In your copy of the data, include no pictures and alter nothing else.

** Records for this exercise follows **

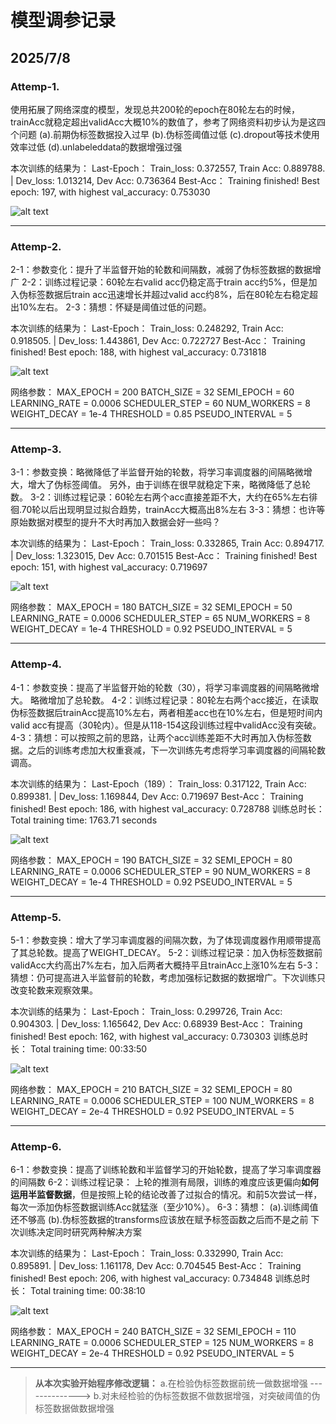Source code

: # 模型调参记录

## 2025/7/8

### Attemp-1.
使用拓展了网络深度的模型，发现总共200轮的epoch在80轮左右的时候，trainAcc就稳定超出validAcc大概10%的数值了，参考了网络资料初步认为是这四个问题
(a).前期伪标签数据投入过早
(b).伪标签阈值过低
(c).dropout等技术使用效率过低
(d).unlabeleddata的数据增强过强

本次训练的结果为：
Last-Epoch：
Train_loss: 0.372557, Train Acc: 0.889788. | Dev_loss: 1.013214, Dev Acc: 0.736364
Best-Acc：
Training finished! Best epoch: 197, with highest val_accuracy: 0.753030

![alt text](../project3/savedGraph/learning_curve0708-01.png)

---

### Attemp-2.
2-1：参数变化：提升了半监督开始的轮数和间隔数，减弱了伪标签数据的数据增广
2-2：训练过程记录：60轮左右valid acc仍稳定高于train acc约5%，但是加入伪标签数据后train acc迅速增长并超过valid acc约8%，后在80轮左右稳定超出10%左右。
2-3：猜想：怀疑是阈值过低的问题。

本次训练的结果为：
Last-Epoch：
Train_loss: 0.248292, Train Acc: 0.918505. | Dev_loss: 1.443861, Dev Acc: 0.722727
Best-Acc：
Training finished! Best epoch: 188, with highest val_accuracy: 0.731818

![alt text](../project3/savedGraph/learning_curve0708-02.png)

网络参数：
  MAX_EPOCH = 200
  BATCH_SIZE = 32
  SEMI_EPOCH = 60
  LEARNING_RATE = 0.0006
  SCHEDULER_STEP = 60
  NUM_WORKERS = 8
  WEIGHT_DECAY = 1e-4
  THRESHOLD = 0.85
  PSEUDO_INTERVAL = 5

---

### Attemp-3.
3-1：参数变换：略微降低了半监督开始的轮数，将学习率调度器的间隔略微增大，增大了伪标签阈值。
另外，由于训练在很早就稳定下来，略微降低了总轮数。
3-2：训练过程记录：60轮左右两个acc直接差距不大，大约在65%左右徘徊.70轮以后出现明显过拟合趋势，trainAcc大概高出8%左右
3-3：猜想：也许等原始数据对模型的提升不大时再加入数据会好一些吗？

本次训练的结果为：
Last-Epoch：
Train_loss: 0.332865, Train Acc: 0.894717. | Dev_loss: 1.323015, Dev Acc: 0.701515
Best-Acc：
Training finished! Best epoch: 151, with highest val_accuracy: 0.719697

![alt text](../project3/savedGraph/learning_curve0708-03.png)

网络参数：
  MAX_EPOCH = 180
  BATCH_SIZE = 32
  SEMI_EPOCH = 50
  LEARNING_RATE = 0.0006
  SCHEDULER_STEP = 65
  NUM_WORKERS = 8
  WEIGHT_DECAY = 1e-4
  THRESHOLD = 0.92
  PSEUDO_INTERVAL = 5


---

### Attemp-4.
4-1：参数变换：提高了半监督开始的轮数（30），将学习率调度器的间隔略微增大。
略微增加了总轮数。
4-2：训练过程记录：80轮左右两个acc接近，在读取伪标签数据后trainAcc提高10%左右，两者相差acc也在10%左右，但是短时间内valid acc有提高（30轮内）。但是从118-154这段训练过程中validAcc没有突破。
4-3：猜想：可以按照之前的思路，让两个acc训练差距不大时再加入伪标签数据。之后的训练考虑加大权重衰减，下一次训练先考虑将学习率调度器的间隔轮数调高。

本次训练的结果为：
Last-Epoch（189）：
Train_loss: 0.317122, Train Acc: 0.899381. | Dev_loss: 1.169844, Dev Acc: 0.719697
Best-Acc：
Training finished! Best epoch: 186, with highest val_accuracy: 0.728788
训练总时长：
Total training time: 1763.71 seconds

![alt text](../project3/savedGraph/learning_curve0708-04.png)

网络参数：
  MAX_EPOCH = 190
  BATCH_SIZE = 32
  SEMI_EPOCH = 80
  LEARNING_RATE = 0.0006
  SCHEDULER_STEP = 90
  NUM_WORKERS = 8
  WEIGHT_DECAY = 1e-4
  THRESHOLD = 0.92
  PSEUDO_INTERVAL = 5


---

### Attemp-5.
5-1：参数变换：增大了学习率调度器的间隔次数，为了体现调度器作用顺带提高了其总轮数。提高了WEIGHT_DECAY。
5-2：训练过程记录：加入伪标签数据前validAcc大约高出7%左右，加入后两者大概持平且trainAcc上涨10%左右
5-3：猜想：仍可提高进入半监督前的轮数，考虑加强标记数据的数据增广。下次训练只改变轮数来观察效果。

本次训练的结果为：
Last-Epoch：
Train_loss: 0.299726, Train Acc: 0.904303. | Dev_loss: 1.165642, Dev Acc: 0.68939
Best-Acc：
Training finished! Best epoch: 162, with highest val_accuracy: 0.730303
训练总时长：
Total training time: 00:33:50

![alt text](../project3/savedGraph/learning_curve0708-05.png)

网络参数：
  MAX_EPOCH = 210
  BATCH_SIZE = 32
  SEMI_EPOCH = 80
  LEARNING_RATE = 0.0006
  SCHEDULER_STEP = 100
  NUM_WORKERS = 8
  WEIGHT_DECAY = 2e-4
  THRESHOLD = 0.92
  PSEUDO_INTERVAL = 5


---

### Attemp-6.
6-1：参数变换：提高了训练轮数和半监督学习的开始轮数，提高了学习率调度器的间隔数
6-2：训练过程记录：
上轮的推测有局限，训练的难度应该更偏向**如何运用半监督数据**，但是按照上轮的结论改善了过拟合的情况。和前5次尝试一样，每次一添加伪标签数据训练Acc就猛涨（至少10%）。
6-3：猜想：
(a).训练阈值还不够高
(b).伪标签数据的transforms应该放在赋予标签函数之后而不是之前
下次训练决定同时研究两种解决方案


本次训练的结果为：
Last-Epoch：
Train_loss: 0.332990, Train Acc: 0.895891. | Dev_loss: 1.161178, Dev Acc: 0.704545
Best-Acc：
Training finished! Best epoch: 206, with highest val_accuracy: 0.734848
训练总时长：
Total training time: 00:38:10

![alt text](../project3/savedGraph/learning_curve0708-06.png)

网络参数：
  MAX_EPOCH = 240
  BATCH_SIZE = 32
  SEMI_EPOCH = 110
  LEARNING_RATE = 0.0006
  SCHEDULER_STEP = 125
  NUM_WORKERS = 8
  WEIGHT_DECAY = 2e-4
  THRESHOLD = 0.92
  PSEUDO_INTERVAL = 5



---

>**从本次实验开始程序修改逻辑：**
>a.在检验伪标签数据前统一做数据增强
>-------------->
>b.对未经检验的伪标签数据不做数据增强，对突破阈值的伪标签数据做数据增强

** End of Records for this exercise **

Task answer
Source code

: # 模型调参记录

## 2025/7/8

### Attemp-1.
使用拓展了网络深度的模型，发现总共200轮的epoch在80轮左右的时候，trainAcc就稳定超出validAcc大概10%的数值了，参考了网络资料初步认为是这四个问题
(a).前期伪标签数据投入过早
(b).伪标签阈值过低
(c).dropout等技术使用效率过低
(d).unlabeleddata的数据增强过强

本次训练的结果为：
Last-Epoch：
Train_loss: 0.372557, Train Acc: 0.889788. | Dev_loss: 1.013214, Dev Acc: 0.736364
Best-Acc：
Training finished! Best epoch: 197, with highest val_accuracy: 0.753030

![alt text](../project3/savedGraph/learning_curve0708-01.png)

---

### Attemp-2.
2-1：参数变化：提升了半监督开始的轮数和间隔数，减弱了伪标签数据的数据增广
2-2：训练过程记录：60轮左右valid acc仍稳定高于train acc约5%，但是加入伪标签数据后train acc迅速增长并超过valid acc约8%，后在80轮左右稳定超出10%左右。
2-3：猜想：怀疑是阈值过低的问题。

本次训练的结果为：
Last-Epoch：
Train_loss: 0.248292, Train Acc: 0.918505. | Dev_loss: 1.443861, Dev Acc: 0.722727
Best-Acc：
Training finished! Best epoch: 188, with highest val_accuracy: 0.731818

![alt text](../project3/savedGraph/learning_curve0708-02.png)

网络参数：
  MAX_EPOCH = 200
  BATCH_SIZE = 32
  SEMI_EPOCH = 60
  LEARNING_RATE = 0.0006
  SCHEDULER_STEP = 60
  NUM_WORKERS = 8
  WEIGHT_DECAY = 1e-4
  THRESHOLD = 0.85
  PSEUDO_INTERVAL = 5

---

### Attemp-3.
3-1：参数变换：略微降低了半监督开始的轮数，将学习率调度器的间隔略微增大，增大了伪标签阈值。
另外，由于训练在很早就稳定下来，略微降低了总轮数。
3-2：训练过程记录：60轮左右两个acc直接差距不大，大约在65%左右徘徊.70轮以后出现明显过拟合趋势，trainAcc大概高出8%左右
3-3：猜想：也许等原始数据对模型的提升不大时再加入数据会好一些吗？

本次训练的结果为：
Last-Epoch：
Train_loss: 0.332865, Train Acc: 0.894717. | Dev_loss: 1.323015, Dev Acc: 0.701515
Best-Acc：
Training finished! Best epoch: 151, with highest val_accuracy: 0.719697

![alt text](../project3/savedGraph/learning_curve0708-03.png)

网络参数：
  MAX_EPOCH = 180
  BATCH_SIZE = 32
  SEMI_EPOCH = 50
  LEARNING_RATE = 0.0006
  SCHEDULER_STEP = 65
  NUM_WORKERS = 8
  WEIGHT_DECAY = 1e-4
  THRESHOLD = 0.92
  PSEUDO_INTERVAL = 5


---

### Attemp-4.
4-1：参数变换：提高了半监督开始的轮数（30），将学习率调度器的间隔略微增大。
略微增加了总轮数。
4-2：训练过程记录：80轮左右两个acc接近，在读取伪标签数据后trainAcc提高10%左右，两者相差acc也在10%左右，但是短时间内valid acc有提高（30轮内）。但是从118-154这段训练过程中validAcc没有突破。
4-3：猜想：可以按照之前的思路，让两个acc训练差距不大时再加入伪标签数据。之后的训练考虑加大权重衰减，下一次训练先考虑将学习率调度器的间隔轮数调高。

本次训练的结果为：
Last-Epoch（189）：
Train_loss: 0.317122, Train Acc: 0.899381. | Dev_loss: 1.169844, Dev Acc: 0.719697
Best-Acc：
Training finished! Best epoch: 186, with highest val_accuracy: 0.728788
训练总时长：
Total training time: 1763.71 seconds

![alt text](../project3/savedGraph/learning_curve0708-04.png)

网络参数：
  MAX_EPOCH = 190
  BATCH_SIZE = 32
  SEMI_EPOCH = 80
  LEARNING_RATE = 0.0006
  SCHEDULER_STEP = 90
  NUM_WORKERS = 8
  WEIGHT_DECAY = 1e-4
  THRESHOLD = 0.92
  PSEUDO_INTERVAL = 5


---

### Attemp-5.
5-1：参数变换：增大了学习率调度器的间隔次数，为了体现调度器作用顺带提高了其总轮数。提高了WEIGHT_DECAY。
5-2：训练过程记录：加入伪标签数据前validAcc大约高出7%左右，加入后两者大概持平且trainAcc上涨10%左右
5-3：猜想：仍可提高进入半监督前的轮数，考虑加强标记数据的数据增广。下次训练只改变轮数来观察效果。

本次训练的结果为：
Last-Epoch：
Train_loss: 0.299726, Train Acc: 0.904303. | Dev_loss: 1.165642, Dev Acc: 0.68939
Best-Acc：
Training finished! Best epoch: 162, with highest val_accuracy: 0.730303
训练总时长：
Total training time: 00:33:50

![alt text](../project3/savedGraph/learning_curve0708-05.png)

网络参数：
  MAX_EPOCH = 210
  BATCH_SIZE = 32
  SEMI_EPOCH = 80
  LEARNING_RATE = 0.0006
  SCHEDULER_STEP = 100
  NUM_WORKERS = 8
  WEIGHT_DECAY = 2e-4
  THRESHOLD = 0.92
  PSEUDO_INTERVAL = 5


---

### Attemp-6.
6-1：参数变换：提高了训练轮数和半监督学习的开始轮数，提高了学习率调度器的间隔数
6-2：训练过程记录：
上轮的推测有局限，训练的难度应该更偏向**如何运用半监督数据**，但是按照上轮的结论改善了过拟合的情况。和前5次尝试一样，每次一添加伪标签数据训练Acc就猛涨（至少10%）。
6-3：猜想：
(a).训练阈值还不够高
(b).伪标签数据的transforms应该放在赋予标签函数之后而不是之前
下次训练决定同时研究两种解决方案


本次训练的结果为：
Last-Epoch：
Train_loss: 0.332990, Train Acc: 0.895891. | Dev_loss: 1.161178, Dev Acc: 0.704545
Best-Acc：
Training finished! Best epoch: 206, with highest val_accuracy: 0.734848
训练总时长：
Total training time: 00:38:10

![alt text](../project3/savedGraph/learning_curve0708-06.png)

网络参数：
  MAX_EPOCH = 240
  BATCH_SIZE = 32
  SEMI_EPOCH = 110
  LEARNING_RATE = 0.0006
  SCHEDULER_STEP = 125
  NUM_WORKERS = 8
  WEIGHT_DECAY = 2e-4
  THRESHOLD = 0.92
  PSEUDO_INTERVAL = 5



---

>**从本次实验开始程序修改逻辑：**
>a.在检验伪标签数据前统一做数据增强
>-------------->
>b.对未经检验的伪标签数据不做数据增强，对突破阈值的伪标签数据做数据增强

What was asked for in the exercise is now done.